Needless to say this requires the technical knowledge in hundred and one different areas. So on the face of it, IT consultancy appears to be a field where no beginner can step in. Not necessarily. There are plenty of opportunities for beginners in IT consultancy firms to work as juniors. They have to assist the Senior Consultants, in the same way the trainee lawyers assist their seniors. When they gain experience and knowledge they can climb up the ladder and become full pledged consultants themselves.
There are no courses to train IT consultants, but if anyone wants to be an IT consultant, it is better to concentrate both on IT as well as in business. At a later stage they can select the areas of specialisation. A CIMA or a CIM with a relevant IT qualification can be definitely helpful for a student who wants to be an IT consultant in future.
7. ERP Consultants
Now many large-scale organisations use software applications widely known as Enterprise Resource Packages (ERPs). These are organisation-wide application systems that integrate all the operations of a firm. It is not cost effective for a business firm to develop their own ERP systems, so they purchase such systems from the vendors who sell such packages. This inevitably calls for customisations depending upon the business procedures of the independent organisations, and this necessity creates job opportunities for IT consultants better known as ERP consultants or specialists.
This is not a pure IT job. An ERP consultant, in addition to the IT skills, needs to have a through business knowledge. Speaking on qualifications, this is a job that ideally requires an IT degree as well as a financial qualification such as CIMA. It is also ideal for those who want to be in the forefront of IT, but still do not want to lose the touch with business.
One good thing about being an ERP consultant is that it pays well. ERP Consultants are a section of IT professions who get the best compensation. The bad news is becoming an ERP Consultant is no easy job. It requires a thorough understanding of both business and IT and so many hours of training. Also it is important to be trained in the correct ERP package. Since this is still a nice there are no courses conducted by the local universities or IT institutes on ERP. So an aspirant might have to invest on foreign training to be a specialist in this area.

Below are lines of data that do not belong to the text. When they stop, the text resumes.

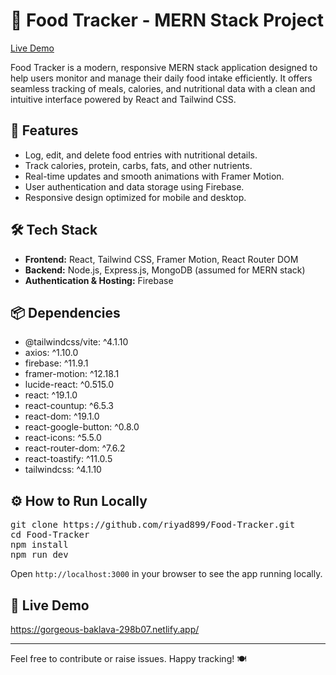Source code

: # 🍔 Food Tracker - MERN Stack Project

<a href="https://gorgeous-baklava-298b07.netlify.app/" target="_blank">Live Demo</a>

<p>
Food Tracker is a modern, responsive MERN stack application designed to help users monitor and manage their daily food intake efficiently. It offers seamless tracking of meals, calories, and nutritional data with a clean and intuitive interface powered by React and Tailwind CSS.
</p>

<h2>🚀 Features</h2>
<ul>
  <li>Log, edit, and delete food entries with nutritional details.</li>
  <li>Track calories, protein, carbs, fats, and other nutrients.</li>
  <li>Real-time updates and smooth animations with Framer Motion.</li>
  <li>User authentication and data storage using Firebase.</li>
  <li>Responsive design optimized for mobile and desktop.</li>
</ul>

<h2>🛠 Tech Stack</h2>
<ul>
  <li><strong>Frontend:</strong> React, Tailwind CSS, Framer Motion, React Router DOM</li>
  <li><strong>Backend:</strong> Node.js, Express.js, MongoDB (assumed for MERN stack)</li>
  <li><strong>Authentication & Hosting:</strong> Firebase</li>
</ul>

<h2>📦 Dependencies</h2>
<ul>
  <li>@tailwindcss/vite: ^4.1.10</li>
  <li>axios: ^1.10.0</li>
  <li>firebase: ^11.9.1</li>
  <li>framer-motion: ^12.18.1</li>
  <li>lucide-react: ^0.515.0</li>
  <li>react: ^19.1.0</li>
  <li>react-countup: ^6.5.3</li>
  <li>react-dom: ^19.1.0</li>
  <li>react-google-button: ^0.8.0</li>
  <li>react-icons: ^5.5.0</li>
  <li>react-router-dom: ^7.6.2</li>
  <li>react-toastify: ^11.0.5</li>
  <li>tailwindcss: ^4.1.10</li>
</ul>

<h2>⚙️ How to Run Locally</h2>
<pre>
git clone https://github.com/riyad899/Food-Tracker.git
cd Food-Tracker
npm install
npm run dev
</pre>

<p>Open <code>http://localhost:3000</code> in your browser to see the app running locally.</p>

<h2>🔗 Live Demo</h2>
<p><a href="https://gorgeous-baklava-298b07.netlify.app/" target="_blank">https://gorgeous-baklava-298b07.netlify.app/</a></p>

---

<p>Feel free to contribute or raise issues. Happy tracking! 🍽️</p>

8. Computer Sales Engineers
Some may not select the job of a Computer Sales Engineer as a role in IT, but considering the qualifications one needs to become a Sales Engineer, leaves us in no doubt. This is not a job for an ordinary salesman. A Computer Sales Engineer (or a Marketing Executive as they are known sometimes) is mostly expected to offer the clients not products, but solutions. This forces them to have through understanding about how the computers function and what options are available to map the exact business requirement of a user.
Therefore, a Sales Engineer, who sells IT solutions should ideally have a good IT background in addition to a training in the sales discipline. While a CIM would suffice for the marketing part, an IT diploma or degree in the relevant areas are ideal qualifications for an IT Sales Engineer.
Then there are hundreds of lesser know job categories in IT. A Technical Writer may help in preparing the literature for the organisation, a Quality Assurance Specialist might help the software developers in assuring the application error free. Of course there are plenty of opportunities for IT lecturers and instructors at the training institutes. The Security Specialists are one of the latest additions to the list.
The golden rule is that one should select a career path one might enjoy. Otherwise following any of the career paths above can be a tedious and a difficult task.